Colonial house and art museum in Venezuela

The Quinta de Anauco is a colonial house in Caracas, Venezuela, that since 1958 has housed the Caracas Museum of Colonial Art.
The Quinta was built 1797, and hosted Simón Bolívar in 1827.
In 1978 it was declared an Historic National Monument of Venezuela.

==History==
The Quinta de Anauco was built by Juan Javier Mijares de Solórzano y Pacheco, on farmland he bought expressly for that purpose for 125 pesos on 9 December 1976.
Construction finished in 1797, and the Quinta was initially known as the Solórzano House.
The Quinta survived the 1812 Caracas earthquake, and remained property of Solórzano's son until 1821, when he fled with his mother to Curaçao following the victory of the republican army at the Battle of Carabobo.
The Quinta became state property, and was leased to Pedro Zaraza in 1825, who died only seven days later.

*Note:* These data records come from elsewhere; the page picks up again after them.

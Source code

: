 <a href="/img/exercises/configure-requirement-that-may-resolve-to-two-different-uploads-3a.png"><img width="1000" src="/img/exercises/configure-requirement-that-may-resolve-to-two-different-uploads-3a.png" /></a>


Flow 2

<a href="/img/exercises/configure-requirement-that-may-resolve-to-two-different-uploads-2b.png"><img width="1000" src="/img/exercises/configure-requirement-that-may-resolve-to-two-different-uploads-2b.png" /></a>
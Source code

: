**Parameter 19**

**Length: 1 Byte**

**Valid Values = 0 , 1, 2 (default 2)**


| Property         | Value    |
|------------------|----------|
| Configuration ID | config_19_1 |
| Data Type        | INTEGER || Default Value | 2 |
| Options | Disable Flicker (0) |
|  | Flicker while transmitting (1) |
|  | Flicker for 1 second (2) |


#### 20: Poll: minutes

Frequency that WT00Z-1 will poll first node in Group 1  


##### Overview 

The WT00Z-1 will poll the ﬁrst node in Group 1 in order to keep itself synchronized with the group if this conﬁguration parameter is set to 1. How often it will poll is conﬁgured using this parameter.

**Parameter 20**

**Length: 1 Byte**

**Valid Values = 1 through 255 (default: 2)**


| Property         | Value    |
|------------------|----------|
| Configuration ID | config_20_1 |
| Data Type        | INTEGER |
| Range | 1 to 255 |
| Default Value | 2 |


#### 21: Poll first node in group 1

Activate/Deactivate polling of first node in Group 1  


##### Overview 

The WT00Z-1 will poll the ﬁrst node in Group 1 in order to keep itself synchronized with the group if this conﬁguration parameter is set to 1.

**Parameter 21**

===Residence of the Marqués del Toro===
In 1825, following the death of Zaraza, the Quinta de Anauco was leased to Francisco Rodríguez del Toro e Ibarra, the fourth Marqués del Toro, who had been a division general of the republican army during the Venezuelan war of independence.
Simón Bolívar stayed with the Marqués at the Quinta in July 1827, and advised him to buy it.
Rodríguez del Toro bought the Quinta in December 1827 for 3,250 pesos; at that point it acquired the name "Quinta de Anauco".
He had the walls painted with murals and lived there until his death in 1851.
In his will Rodríguez del Toro left the lower rooms and half the garden to his brother and sister, and the upper rooms and the remaining half of the garden to his nieces.
The Quinta changed hands several times before being bought by Domingo Eraso for 5,000 pesos in 1860.

===Recent history===
The Quinta de Anauco belonged to the Eraso family until 1958, when they donated it to the Venezuelan state, under the condition that it house the Museum of Colonial Art, which had been founded in 1942.

In January 1978 the Quinta was declared an Historic National Monument of Venezuela.

==Museum of Colonial Art==
The Museum of Colonial Art was founded by Alfredo Machado Hernández in Caracas on 28 October 1942.
In 1953 the building housing the Museum was destroyed, and it closed.
In June 1958 the Quinta de Anauco was donated to the state by the Eraso family. It was restored and opened as the Museum of Colonial Art on 12 October 1961.

In 2021 the Museum held an event to celebrate its 60th year at the Quinta, and four members of the Eraso family attended.